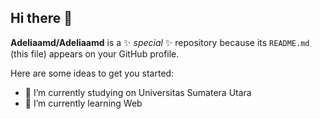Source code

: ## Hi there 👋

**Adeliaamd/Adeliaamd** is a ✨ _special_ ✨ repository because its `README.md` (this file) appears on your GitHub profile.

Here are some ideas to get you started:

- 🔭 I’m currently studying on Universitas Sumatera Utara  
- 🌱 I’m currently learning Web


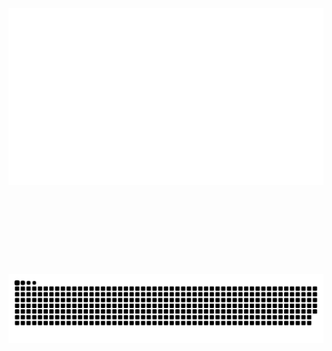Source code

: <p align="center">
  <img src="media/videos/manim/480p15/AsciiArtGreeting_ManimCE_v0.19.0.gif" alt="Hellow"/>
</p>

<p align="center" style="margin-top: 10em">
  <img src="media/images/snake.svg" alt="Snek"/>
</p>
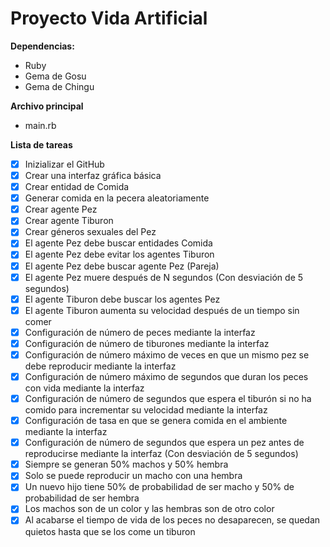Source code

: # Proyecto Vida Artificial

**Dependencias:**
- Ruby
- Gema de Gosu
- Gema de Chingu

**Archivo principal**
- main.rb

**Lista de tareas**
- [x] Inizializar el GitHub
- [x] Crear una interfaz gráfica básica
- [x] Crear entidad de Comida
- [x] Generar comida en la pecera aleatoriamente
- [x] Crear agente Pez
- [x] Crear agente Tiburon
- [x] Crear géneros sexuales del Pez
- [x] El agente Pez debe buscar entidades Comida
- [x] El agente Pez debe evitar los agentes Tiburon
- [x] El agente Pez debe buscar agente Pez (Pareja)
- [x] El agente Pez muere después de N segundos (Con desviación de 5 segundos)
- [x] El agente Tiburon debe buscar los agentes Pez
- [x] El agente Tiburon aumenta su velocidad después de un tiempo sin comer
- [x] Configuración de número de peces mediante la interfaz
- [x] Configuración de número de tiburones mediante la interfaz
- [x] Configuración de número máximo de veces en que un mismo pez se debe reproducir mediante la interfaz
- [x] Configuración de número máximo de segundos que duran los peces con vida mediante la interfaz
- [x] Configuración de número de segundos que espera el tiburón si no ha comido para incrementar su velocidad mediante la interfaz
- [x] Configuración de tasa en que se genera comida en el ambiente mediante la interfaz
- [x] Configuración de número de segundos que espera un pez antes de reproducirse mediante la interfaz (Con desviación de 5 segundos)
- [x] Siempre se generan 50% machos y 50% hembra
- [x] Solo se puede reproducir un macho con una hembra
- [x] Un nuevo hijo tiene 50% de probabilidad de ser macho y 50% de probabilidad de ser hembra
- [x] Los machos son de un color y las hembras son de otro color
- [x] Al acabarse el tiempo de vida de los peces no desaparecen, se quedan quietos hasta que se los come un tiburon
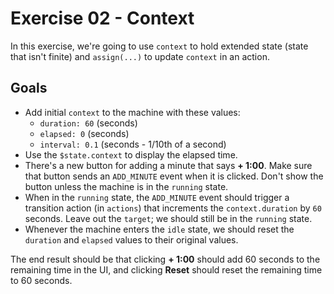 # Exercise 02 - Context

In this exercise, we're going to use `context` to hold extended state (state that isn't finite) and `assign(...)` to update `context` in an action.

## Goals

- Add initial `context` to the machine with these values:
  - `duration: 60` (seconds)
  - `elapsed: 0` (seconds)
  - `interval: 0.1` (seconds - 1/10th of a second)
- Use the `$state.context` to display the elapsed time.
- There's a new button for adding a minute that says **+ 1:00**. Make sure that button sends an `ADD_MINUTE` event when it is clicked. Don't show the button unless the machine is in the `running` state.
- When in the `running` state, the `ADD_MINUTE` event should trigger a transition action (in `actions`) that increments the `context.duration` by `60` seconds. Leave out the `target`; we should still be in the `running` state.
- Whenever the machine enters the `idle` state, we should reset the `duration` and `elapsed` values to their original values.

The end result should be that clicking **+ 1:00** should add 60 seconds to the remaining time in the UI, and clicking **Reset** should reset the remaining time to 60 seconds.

□ □ □

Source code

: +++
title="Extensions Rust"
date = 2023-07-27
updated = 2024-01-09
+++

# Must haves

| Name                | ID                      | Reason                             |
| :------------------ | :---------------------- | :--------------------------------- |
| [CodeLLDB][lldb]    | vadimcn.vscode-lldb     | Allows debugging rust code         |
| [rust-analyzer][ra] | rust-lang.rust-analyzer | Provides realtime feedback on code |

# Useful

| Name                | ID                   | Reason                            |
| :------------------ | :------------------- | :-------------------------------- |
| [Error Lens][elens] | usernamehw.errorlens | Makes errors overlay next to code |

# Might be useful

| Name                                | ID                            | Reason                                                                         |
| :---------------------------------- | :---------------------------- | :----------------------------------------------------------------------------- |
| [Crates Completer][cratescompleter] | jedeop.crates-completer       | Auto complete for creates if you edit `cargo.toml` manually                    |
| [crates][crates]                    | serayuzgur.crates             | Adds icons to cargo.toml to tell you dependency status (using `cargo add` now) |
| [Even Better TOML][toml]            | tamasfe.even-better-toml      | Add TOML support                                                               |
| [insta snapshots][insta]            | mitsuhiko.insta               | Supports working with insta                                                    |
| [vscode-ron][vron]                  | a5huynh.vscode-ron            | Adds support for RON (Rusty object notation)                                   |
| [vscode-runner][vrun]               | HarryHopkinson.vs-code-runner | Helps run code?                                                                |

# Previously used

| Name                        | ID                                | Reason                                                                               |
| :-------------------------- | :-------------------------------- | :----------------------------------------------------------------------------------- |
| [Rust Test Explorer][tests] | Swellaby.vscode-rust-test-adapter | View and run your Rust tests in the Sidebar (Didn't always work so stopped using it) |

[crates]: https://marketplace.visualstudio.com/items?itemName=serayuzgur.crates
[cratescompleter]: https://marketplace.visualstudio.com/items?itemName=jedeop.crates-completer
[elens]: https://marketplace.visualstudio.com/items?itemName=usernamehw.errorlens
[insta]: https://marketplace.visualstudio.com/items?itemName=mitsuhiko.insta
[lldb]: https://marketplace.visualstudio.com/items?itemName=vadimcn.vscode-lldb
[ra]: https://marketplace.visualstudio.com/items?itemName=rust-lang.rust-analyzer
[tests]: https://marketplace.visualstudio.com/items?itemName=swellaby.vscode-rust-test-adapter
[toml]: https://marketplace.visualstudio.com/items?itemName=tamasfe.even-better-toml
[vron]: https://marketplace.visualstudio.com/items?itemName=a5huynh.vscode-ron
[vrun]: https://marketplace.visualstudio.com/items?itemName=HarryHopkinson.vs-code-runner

□ □ □

• Your objective: Pull every line with "values" from the records.

• Response:
- Add initial `context` to the machine with these values:
- Whenever the machine enters the `idle` state, we should reset the `duration` and `elapsed` values to their original values.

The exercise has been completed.